Task directions: Going through the data below, please show each line containing the string "https".

========================

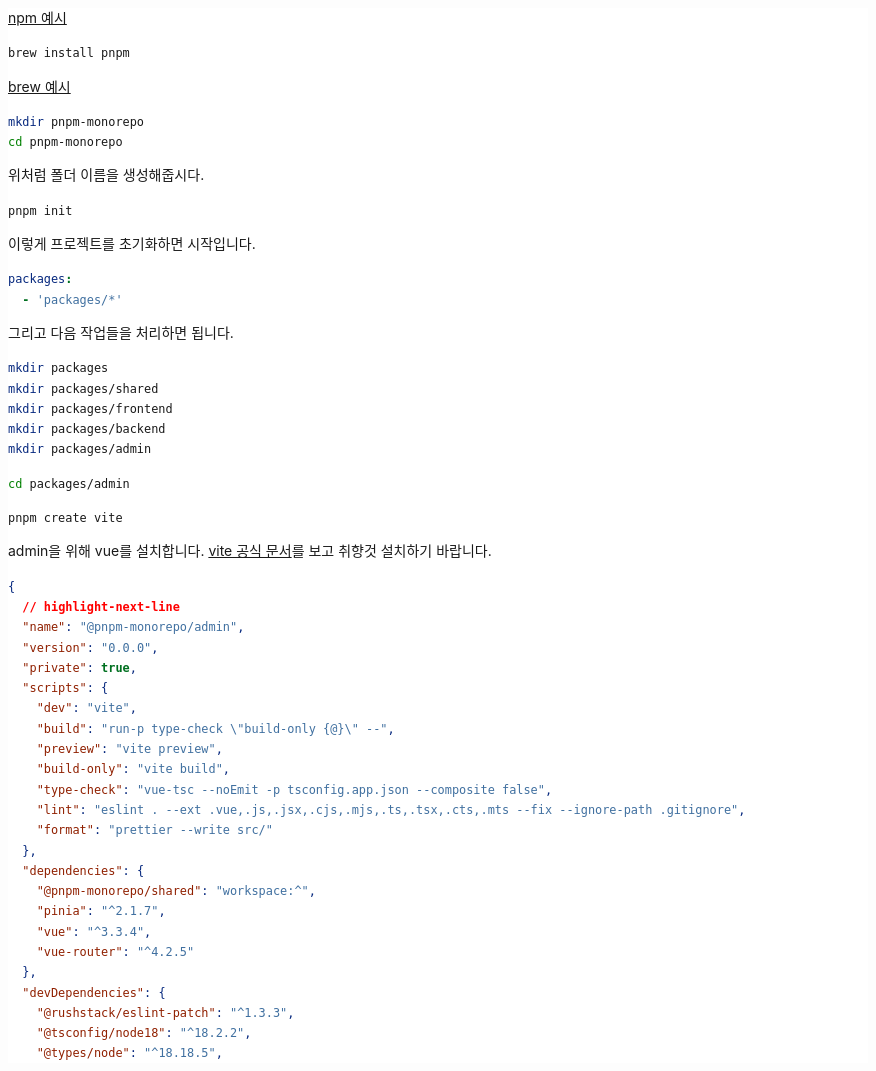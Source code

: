 [npm 예시](https://pnpm.io/ko/installation#npm-%EC%82%AC%EC%9A%A9%ED%95%98%EA%B8%B0)

```sh
brew install pnpm
```

[brew 예시](https://pnpm.io/ko/installation#homebrew-%EC%82%AC%EC%9A%A9%ED%95%98%EA%B8%B0)

```sh
mkdir pnpm-monorepo
cd pnpm-monorepo
```

위처럼 폴더 이름을 생성해줍시다.

```sh
pnpm init
```

이렇게 프로젝트를 초기화하면 시작입니다.

```yaml title="pnpm-workspace.yaml"
packages:
  - 'packages/*'
```

그리고 다음 작업들을 처리하면 됩니다.

```sh
mkdir packages
mkdir packages/shared
mkdir packages/frontend
mkdir packages/backend
mkdir packages/admin
```

```sh
cd packages/admin
```

```sh
pnpm create vite
```

admin을 위해 vue를 설치합니다. [vite 공식 문서](https://ko.vitejs.dev/guide/)를 보고 취향것 설치하기 바랍니다.

```json title="package.json"
{
  // highlight-next-line
  "name": "@pnpm-monorepo/admin",
  "version": "0.0.0",
  "private": true,
  "scripts": {
    "dev": "vite",
    "build": "run-p type-check \"build-only {@}\" --",
    "preview": "vite preview",
    "build-only": "vite build",
    "type-check": "vue-tsc --noEmit -p tsconfig.app.json --composite false",
    "lint": "eslint . --ext .vue,.js,.jsx,.cjs,.mjs,.ts,.tsx,.cts,.mts --fix --ignore-path .gitignore",
    "format": "prettier --write src/"
  },
  "dependencies": {
    "@pnpm-monorepo/shared": "workspace:^",
    "pinia": "^2.1.7",
    "vue": "^3.3.4",
    "vue-router": "^4.2.5"
  },
  "devDependencies": {
    "@rushstack/eslint-patch": "^1.3.3",
    "@tsconfig/node18": "^18.2.2",
    "@types/node": "^18.18.5",
```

========================

Worked solution:
: [npm 예시](https://pnpm.io/ko/installation#npm-%EC%82%AC%EC%9A%A9%ED%95%98%EA%B8%B0)
[brew 예시](https://pnpm.io/ko/installation#homebrew-%EC%82%AC%EC%9A%A9%ED%95%98%EA%B8%B0)
admin을 위해 vue를 설치합니다. [vite 공식 문서](https://ko.vitejs.dev/guide/)를 보고 취향것 설치하기 바랍니다.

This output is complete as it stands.